For reference it took me about 12 minutes to get the 13,000 of 460,000 compound in the AD of a 130 compound training set. This notebook run slower for reasons that I really dont understand but am going to blame on jupyter doing something crazy on the backend so here the runtime roughly doubled to about 20 minutes 

I spent a unresonable amount of time trying to make sure I protect this script from out of memory errors (screening datasets are too large). So you should be able to run even 10 million+ datasets on this with even 16gb of ram. If it crashes with a memory error, try changing the "10000" in np.array_splits function to 100000 (add a zero). If that doesn't work then you need a smaller screeening set and should complain to me that my script has a fatal error and I need to fix it

_(note to me, James, or the poor soul that has to maintain this: any out of memery issues is likley to come from the sdf file being too big for the sdf reader in rdkit to read in all at once. Sadly, because rdkit is not very nice there is no way to read it in chunks so you will need to write a wrapper function to split that sdf file into chunks and read them in as indivudal files to save memory)_

#### TODOs:
I never got the damn multiprocessing to work yet and that could cute runtime down by a factor of 10 if I could get it to work. But there is some shit about PiCkEliNg that python doesn't like and I don't even known why it has to do that to me so like whatever but some day if this puppy runs too slow I'll spend more than 30 minutes and 3 beers trying to figure it out


In [5]:
from rdkit.Chem import PandasTools, AllChem
from scipy.spatial import KDTree
from scipy.spatial.distance import pdist
import multiprocessing as mp
from tqdm import tqdm
import numpy as np
import time
import os

# Set your files and settings here

In [6]:
training_data_file = "test_zoe.sdf"  # Fill in your file name here
screening_data_file = "Enamine_Hit_Locator_Library/Enamine_Hit_Locator_Library_HLL-460_460160cmpds_20220221.sdf"  # Fill in your file name here
save_location = os.getcwd()  # set your save location here

fingerprint_radius = 5
fingerprint_bits = 2048
cpu_count = mp.cpu_count() - 1

# Some helper functions

In [7]:
def nn_runner(training_tree, screening_rows, cutoff):
    screening_rows["fp"] = screening_rows["ROMol"].apply(AllChem.GetMorganFingerprintAsBitVect, 
                                                         args=(fingerprint_radius, fingerprint_bits))
    screening_fp = np.array([list(x) for x in screening_rows["fp"]])

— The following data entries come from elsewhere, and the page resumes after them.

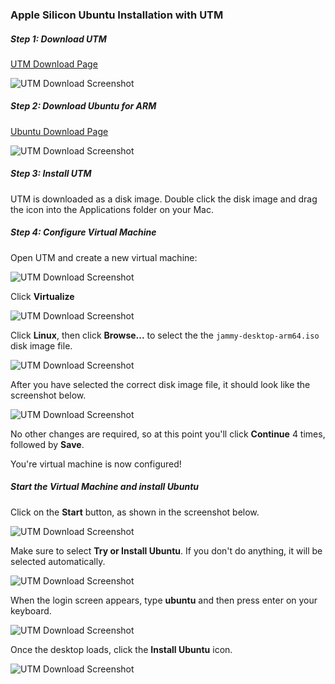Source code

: ### Apple Silicon Ubuntu Installation with UTM

##### Step 1: Download UTM

[UTM Download Page](https://mac.getutm.app)

![UTM Download Screenshot](./media/utm.png)

##### Step 2: Download Ubuntu for ARM

[Ubuntu Download Page](https://cdimages.ubuntu.com/jammy/daily-live/pending/)

![UTM Download Screenshot](./media/download.png)

##### Step 3: Install UTM

UTM is downloaded as a disk image. Double click the disk image and drag the icon into the Applications folder on your Mac.

##### Step 4: Configure Virtual Machine

Open UTM and create a new virtual machine:

![UTM Download Screenshot](./media/utm-start.png)

Click **Virtualize**

![UTM Download Screenshot](./media/virtualize.png)

Click **Linux**, then click **Browse...** to select the the `jammy-desktop-arm64.iso` disk image file.

![UTM Download Screenshot](./media/browse.png)

After you have selected the correct disk image file, it should look like the screenshot below.

![UTM Download Screenshot](./media/selected-image.png)

No other changes are required, so at this point you'll click **Continue** 4 times, followed by **Save**.

You're virtual machine is now configured!

##### Start the Virtual Machine and install Ubuntu

Click on the **Start** button, as shown in the screenshot below.

![UTM Download Screenshot](./media/start.png)

Make sure to select **Try or Install Ubuntu**. If you don't do anything, it will be selected automatically.

![UTM Download Screenshot](./media/try.png)

When the login screen appears, type **ubuntu** and then press enter on your keyboard.

![UTM Download Screenshot](./media/login.png)

Once the desktop loads, click the **Install Ubuntu** icon.

![UTM Download Screenshot](./media/install.png)
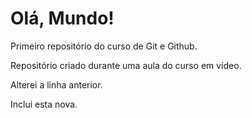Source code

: # Olá, Mundo!
 Primeiro repositório do curso de Git e Github.

 Repositório criado durante uma aula do curso em vídeo.
 
 Alterei a linha anterior.

 Inclui esta nova.
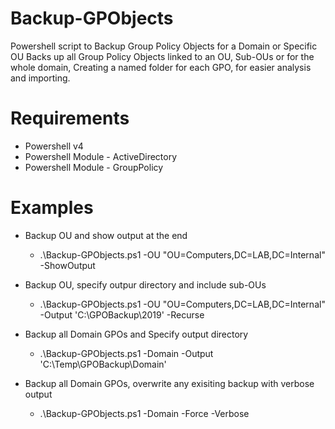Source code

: # Backup-GPObjects
Powershell script to Backup Group Policy Objects for a Domain or Specific OU
Backs up all Group Policy Objects linked to an OU, Sub-OUs or for the whole domain, Creating a named folder for each GPO, for easier analysis and importing.

# Requirements
- Powershell v4
- Powershell Module - ActiveDirectory
- Powershell Module - GroupPolicy

# Examples
- Backup OU and show output at the end
	- .\Backup-GPObjects.ps1 -OU "OU=Computers,DC=LAB,DC=Internal" -ShowOutput
	
- Backup OU, specify outpur directory and include sub-OUs
	- .\Backup-GPObjects.ps1 -OU "OU=Computers,DC=LAB,DC=Internal" -Output 'C:\GPOBackup\2019' -Recurse
 
- Backup all Domain GPOs and Specify output directory
	- .\Backup-GPObjects.ps1 -Domain -Output 'C:\Temp\GPOBackup\Domain'
 
- Backup all Domain GPOs, overwrite any exisiting backup with verbose output
	- .\Backup-GPObjects.ps1 -Domain -Force -Verbose
	
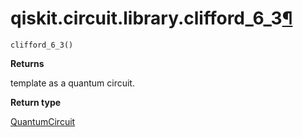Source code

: # qiskit.circuit.library.clifford\_6\_3[¶](#qiskit-circuit-library-clifford-6-3 "Permalink to this headline")

<span id="undefined" />

`clifford_6_3()`

**Returns**

template as a quantum circuit.

**Return type**

[QuantumCircuit](qiskit.circuit.QuantumCircuit#qiskit.circuit.QuantumCircuit "qiskit.circuit.QuantumCircuit")

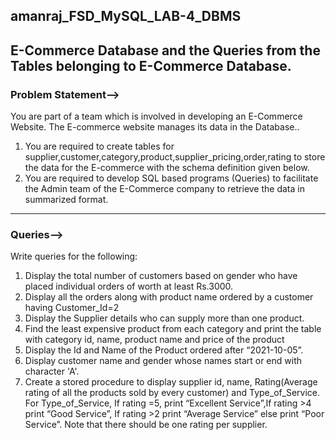 ## amanraj_FSD_MySQL_LAB-4_DBMS
E-Commerce Database and the Queries from the Tables belonging to E-Commerce Database.
-----------------------------------------------------------------------------------------------------------------------------------------

### Problem Statement-->

You are part of a team which is involved in developing an E-Commerce Website.
The E-commerce website manages its data in the Database..
1) You are required to create tables for supplier,customer,category,product,supplier_pricing,order,rating to store the data for the
E-commerce with the schema definition given below.
2) You are required to develop SQL based programs (Queries) to facilitate the Admin team of the E-Commerce company to retrieve the data in
summarized format.

-----------------------------------------------------------------------------------------------------------------------------------------

### Queries-->

>>>>>>>>>>>>>>>>>>>>>>>>>>>>>>>>>>>>>>>>>>>>>>>>>>>>>>>>>>>>>>>>>>>>>>>>>>>>>>>>>>>>>>>>>>>>>>>>>>>>>>>>>>>>>>>>>>>>>>>>>>>>>>>>>>>>>>>>
Write queries for the following:

1) Display the total number of customers based on gender who have placed individual orders of worth at least Rs.3000.
2) Display all the orders along with product name ordered by a customer having Customer_Id=2
3) Display the Supplier details who can supply more than one product.
4) Find the least expensive product from each category and print the table with category id, name, product name and price of the product
5) Display the Id and Name of the Product ordered after “2021-10-05”.
6) Display customer name and gender whose names start or end with character 'A'.
7) Create a stored procedure to display supplier id, name, Rating(Average rating of all the products sold by every customer) and
   Type_of_Service. For Type_of_Service, If rating =5, print “Excellent Service”,If rating >4 print “Good Service”, If rating >2 print        “Average
    Service” else print “Poor Service”. Note that there should be one rating per supplier.
    
>>>>>>>>>>>>>>>>>>>>>>>>>>>>>>>>>>>>>>>>>>>>>>>>>>>>>>>>>>>>>>>>>>>>>>>>>>>>>>>>>>>>>>>>>>>>>>>>>>>>>>>>>>>>>>>>>>>>>>>>>>>>>>>>>>>>>>>>    
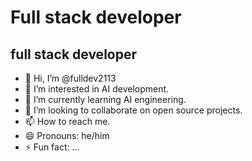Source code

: # Full stack developer
## full stack developer

- 👋 Hi, I’m @fulldev2113
- 👀 I’m interested in AI development.
- 🌱 I’m currently learning AI engineering.
- 💞️ I’m looking to collaborate on open source projects.
- 📫 How to reach me.
- 😄 Pronouns: he/him
- ⚡ Fun fact: ...
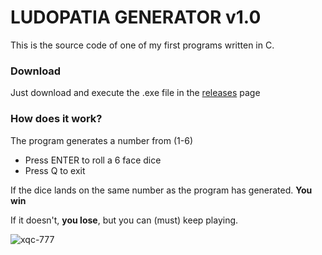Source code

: # LUDOPATIA GENERATOR v1.0
This is the source code of one of my first programs written in C.

### Download

Just download and execute the .exe file in the [releases](https://github.com/mantecados/ludopatia-generator/releases/tag/v1.0.0) page


### How does it work?

The program generates a number from (1-6)

- Press ENTER to roll a 6 face dice
- Press Q to exit

If the dice lands on the same number as the program has generated. **You win**

If it doesn't, **you lose**, but you can (must) keep playing.

![xqc-777](https://github.com/user-attachments/assets/28a097f1-07ae-418f-82d2-3d03d4f51d8a)
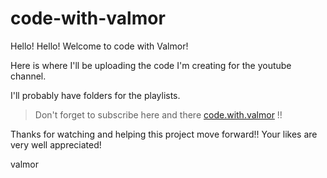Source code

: # code-with-valmor

Hello! Hello!
Welcome to code with Valmor!

Here is where I'll be uploading the code I'm creating for the youtube channel.

I'll probably have folders for the playlists.

> Don't forget to subscribe here and there [code.with.valmor]([url](https://www.youtube.com/@code.valmor)) !!

Thanks for watching and helping this project move forward!! Your likes are very well appreciated!

valmor
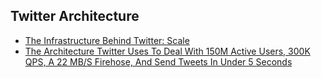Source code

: ## Twitter Architecture

- [The Infrastructure Behind Twitter: Scale](https://blog.twitter.com/engineering/en_us/topics/infrastructure/2017/the-infrastructure-behind-twitter-scale.html) 
- [The Architecture Twitter Uses To Deal With 150M Active Users, 300K QPS, A 22 MB/S Firehose, And Send Tweets In Under 5 Seconds](http://highscalability.com/blog/2013/7/8/the-architecture-twitter-uses-to-deal-with-150m-active-users.html)
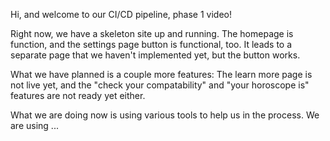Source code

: Hi, and welcome to our CI/CD pipeline, phase 1 video! 

Right now, we have a skeleton site up and running. The homepage is function, and the settings page button is functional, too. It leads to a separate page that we haven't implemented yet, but the button works.

What we have planned is a couple more features: The learn more page is not live yet, and the "check your compatability" and "your horoscope is" features are not ready yet either. 

What we are doing now is using various tools to help us in the process. 
We are using ...
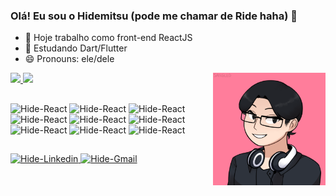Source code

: ### Olá! Eu sou o Hidemitsu (pode me chamar de Ride haha) 👋

- 🔭 Hoje trabalho como front-end ReactJS
- 🌱 Estudando Dart/Flutter
- 😄 Pronouns: ele/dele

<img align='right' height='180em' src='https://github.com/HidemitsuHashimoto/HidemitsuHashimoto/blob/main/profile.png?raw=true' />

<div>
  <a href="https://github.com/anuraghazra/github-readme-stats">
    <img height="180em" src="https://github-readme-stats.vercel.app/api?username=HidemitsuHashimoto&count_private=true&show_icons=true&theme=dark" />
  </a>
  <a href="https://github.com/anuraghazra/convoychat">
    <img height="180em" src="https://github-readme-stats.vercel.app/api/top-langs/?username=HidemitsuHashimoto&layout=compact&theme=dark" />
  </a>
</div>

##

<div>
  <img align"center" alt="Hide-React" width="40" height="30" src='https://cdn.jsdelivr.net/gh/devicons/devicon/icons/react/react-original.svg'>
  <img style="background_color: #ffffff;" align"center" alt="Hide-React" width="40" height="30" src='https://cdn.jsdelivr.net/gh/devicons/devicon/icons/nextjs/nextjs-original.svg'>
  <img align"center" alt="Hide-React" width="40" height="30" src='https://cdn.jsdelivr.net/gh/devicons/devicon/icons/redux/redux-original.svg'>
  <img align"center" alt="Hide-React" width="40" height="30" src='https://cdn.jsdelivr.net/gh/devicons/devicon/icons/typescript/typescript-original.svg'>
  <img align"center" alt="Hide-React" width="40" height="30" src='https://cdn.jsdelivr.net/gh/devicons/devicon/icons/html5/html5-original.svg'>
  <img align"center" alt="Hide-React" width="40" height="30" src='https://cdn.jsdelivr.net/gh/devicons/devicon/icons/css3/css3-original.svg'>
  <img align"center" alt="Hide-React" width="40" height="30" src='https://cdn.jsdelivr.net/gh/devicons/devicon/icons/javascript/javascript-original.svg'>
  <img align"center" alt="Hide-React" width="40" height="30" src='https://cdn.jsdelivr.net/gh/devicons/devicon/icons/dart/dart-original.svg'>
  <img align"center" alt="Hide-React" width="40" height="30" src='https://cdn.jsdelivr.net/gh/devicons/devicon/icons/flutter/flutter-original.svg'>
</div>

##

<div>
  <a href='https://www.linkedin.com/in/hidemitsuhashimoto/' target='_blank'>
    <img alt='Hide-Linkedin' src='https://img.shields.io/badge/Linkedin-blue?style=for-the-badge&logo=linkedin'>
  </a>
  <a href='mailto:hidemitsuhashimoto@gmail.com' target='_blank'>
    <img alt='Hide-Gmail' src='https://img.shields.io/badge/Gmail-grey?style=for-the-badge&logo=gmail'>  
  </a>  
</div>

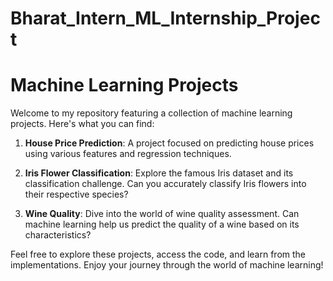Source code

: # Bharat_Intern_ML_Internship_Project

# Machine Learning Projects

Welcome to my repository featuring a collection of machine learning projects. Here's what you can find:

1. **House Price Prediction**: A project focused on predicting house prices using various features and regression techniques.

2. **Iris Flower Classification**: Explore the famous Iris dataset and its classification challenge. Can you accurately classify Iris flowers into their respective species?

3. **Wine Quality**: Dive into the world of wine quality assessment. Can machine learning help us predict the quality of a wine based on its characteristics?

Feel free to explore these projects, access the code, and learn from the implementations. Enjoy your journey through the world of machine learning!
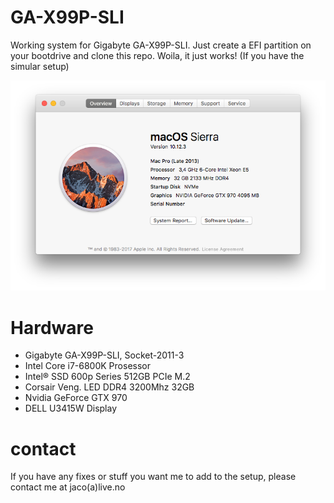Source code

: # GA-X99P-SLI
Working system for Gigabyte GA-X99P-SLI.
Just create a EFI partition on your bootdrive and clone this repo. Woila, it just works! (If you have the simular setup)

![Screenshot](osx.png)

# Hardware
- Gigabyte GA-X99P-SLI, Socket-2011-3
- Intel Core i7-6800K Prosessor
- Intel® SSD 600p Series 512GB PCIe M.2
- Corsair Veng. LED DDR4 3200Mhz 32GB
- Nvidia GeForce GTX 970
- DELL U3415W Display

# contact
If you have any fixes or stuff you want me to add to the setup, please contact me at jaco(a)live.no
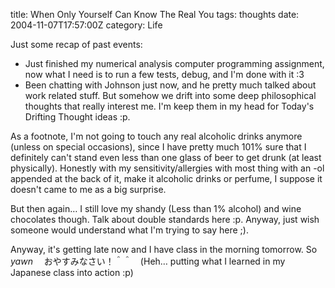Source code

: title: When Only Yourself Can Know The Real You
tags: thoughts
date: 2004-11-07T17:57:00Z
category: Life

Just some recap of past events:

- Just finished my numerical analysis computer programming assignment, now what I need is to run a few tests, debug, and I'm done with it :3
- Been chatting with Johnson just now, and he pretty much talked about work related stuff. But somehow we drift into some deep philosophical thoughts that really interest me. I'm keep them in my head for Today's Drifting Thought ideas :p.

As a footnote, I'm not going to touch any real alcoholic drinks anymore (unless on special occasions), since I have pretty much 101% sure that I definitely can't stand even less than one glass of beer to get drunk (at least physically). Honestly with my sensitivity/allergies with most thing with an -ol appended at the back of it, make it alcoholic drinks or perfume, I suppose it doesn't came to me as a big surprise.

But then again… I still love my shandy (Less than 1% alcohol) and wine chocolates though. Talk about double standards here :p. Anyway, just wish someone would understand what I'm trying to say here ;).

Anyway, it's getting late now and I have class in the morning tomorrow. So *yawn* 　おやすみなさい！＾＾　(Heh… putting what I learned in my Japanese class into action :p)
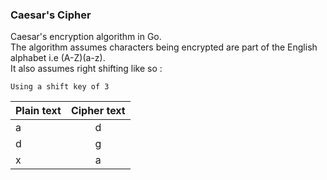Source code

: ### Caesar's Cipher

Caesar's encryption algorithm in Go.<br>
The algorithm assumes characters being encrypted are part of the English alphabet i.e (A-Z)(a-z).<br>
It also assumes right shifting like so :


`Using a shift key of 3`

| Plain text  | Cipher text |
| ----------- |:-----------:|
|      a      |        d    |
|      d      |        g    |
|      x      |        a    |


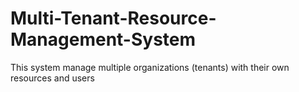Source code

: # Multi-Tenant-Resource-Management-System
This system manage multiple organizations (tenants) with their own resources and users
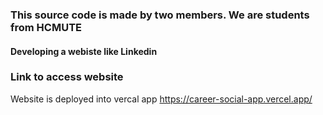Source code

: ### This source code is made by two members. We are students from HCMUTE

#### Developing a webiste like Linkedin

### Link to access website

Website is deployed into vercal app
https://career-social-app.vercel.app/
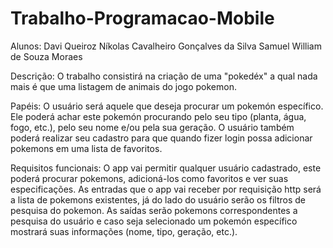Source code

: # Trabalho-Programacao-Mobile

Alunos:
Davi Queiroz
Níkolas Cavalheiro Gonçalves da Silva
Samuel William de Souza Moraes

Descrição:
O trabalho consistirá na criação de uma "pokedéx" a qual nada mais é que uma listagem de animais do jogo pokemon.

Papéis:
O usuário será aquele que deseja procurar um pokemón específico. Ele poderá achar este pokemón procurando pelo seu tipo (planta, água, fogo, etc.), pelo seu nome e/ou pela sua geração. O usuário também poderá realizar seu cadastro para que quando fizer login possa adicionar pokemons em uma lista de favoritos.

Requisitos funcionais:
O app vai permitir qualquer usuário cadastrado, este poderá procurar pokemons, adicioná-los como favoritos e ver suas especificações. As entradas que o app vai receber por requisição http será a lista de pokemons existentes, já do lado do usuário serão os filtros de pesquisa do pokemon. As saídas serão pokemons correspondentes a pesquisa do usuário e caso seja selecionado um pokemón específico mostrará suas informações (nome, tipo, geração, etc.).
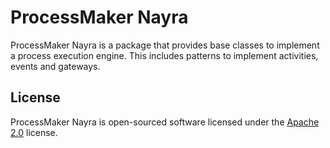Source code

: # ProcessMaker Nayra

ProcessMaker Nayra is a package that provides base classes to implement a process execution engine.
This includes patterns to implement activities, events and gateways.

## License

ProcessMaker Nayra is open-sourced software licensed under the [Apache 2.0](http://www.apache.org/licenses/LICENSE-2.0.html) license.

    # these are a cool data structure to rapidly find nearest neighbors ask me about them if you want me to fill you in
    #  for the non-cs nerds out there:
    #     knime fails to utilize something this efficient, so while here we only need to look up the distance of each
    #     screening point only once overall, in knime it has to do one look up per training data point. so if I had
    #     10,000 datapoint in training and 500,000 in screening with Kdtree I only need 500,000 for knime I need
    #     10,000 * 500,000 or 5,000,000,000. Even if you could do 10,000 calculations a second that is still 6 days
    #     of compute time compared to 50 seconds for the KDtree version
    #  for the cs nerds out there:
    #     knime pairwise distance function is O(n**2) while kdtrees are O(n) on build and O(n) on query so O(n) overall
    d, i = training_tree.query(screening_fp, workers=-1)

    res = np.where(d < cutoff)

    return screening_rows.iloc[res]


def get_euclidean_threshold(training_fp, mode=1, num_sd=2):
    # so there a few ways to do this, take the mean and sd from only nearest neighbors (mode=1) or
    #  use all distance pairs (mode=2) both make me feel unconformable as distributions are not defined here
    if mode == 1:
        training_tree = KDTree(training_fp)
        d, i = training_tree.query(training_fp, k=[1, 2], workers=-1)
    else:
        d = pdist(training_fp)

    m = np.mean(d)
    sd = np.std(d)

    # return the cutoff which is the mean + 2 standard deviations
    return m + (num_sd * sd)


def get_apd_threshold(training_fp, z=0.5):
    # this method is defined in S. Zhang, et. al., J. Chem. Inf. Model., 46 (2006), pp. 1984–1995
    #  and in the knime node domain: similarity node from the enalos community
    d = pdist(training_fp)
    m = np.mean(d)
    d_prime = d[np.where(d < m)]
    m_prime = np.mean(d_prime)
    sd_prime = np.std(d_prime)

    # return the cutoff which is the mean + (Z * standard deviation) of lower half set
    return m_prime + (z * sd_prime)

# The code to run

In [8]:
t1 = time.time()
print("Loading data...")
t0 = time.time()
training_df = PandasTools.LoadSDF(training_data_file)
print("loaded training:", str(time.time() - t0), "sec")
t0 = time.time()
screening_df = PandasTools.LoadSDF(screening_data_file)
print("loaded screening", str(time.time() - t0), "sec")
print("Done")

print("Processing training dataset...")
training_df["fp"] = training_df["ROMol"].apply(AllChem.GetMorganFingerprintAsBitVect, args=(fingerprint_radius, fingerprint_bits))
train_fp = np.array([list(x) for x in training_df["fp"]])
threshold = get_euclidean_threshold(train_fp)
print("Done")

print("Beginning AD evaluation...")


train_tree = KDTree(train_fp)
# NOTE: The 10000 seen in the progress bar is not the number of molecules to use, but the number of chucks to process
results = [nn_runner(training_tree=train_tree, screening_rows=x, cutoff=threshold)
           for x in tqdm(np.array_split(screening_df, 10000))]
print("Done")

new_file_name = screening_data_file.split("/")[-1].split(".")[0] + "_AD.sdf"
sav_loc = os.path.join(save_location, new_file_name)
print(f"Saving results to {sav_loc}")
df = pd.concat(results, ignore_index=True, axis=0)
PandasTools.WriteSDF(df, sav_loc, properties=list(df.columns))
print("Done")
print(f"Overall time: {time.time() - t1} sec")

"""
# pythons ability to multiprocess is bad
print("Beginning AD evaluation...")
with joblib.parallel_backend('multiprocessing'):
    Parallel(n_jobs=cpu_count)(delayed(partial(nn_runner, training_fp=train_fp.copy(), cutoff=threshold))(x)
                               for x in tqdm(np.array_split(screening_df, 50)))
print("Done")
"""

Loading data...
loaded training: 0.2902233600616455 sec
loaded screening 261.14604449272156 sec
Done
Processing training dataset...
Done
Beginning AD evaluation...


100%|██████████| 10000/10000 [18:16<00:00,  9.12it/s] 


Done


NameError: name 'save_loc' is not defined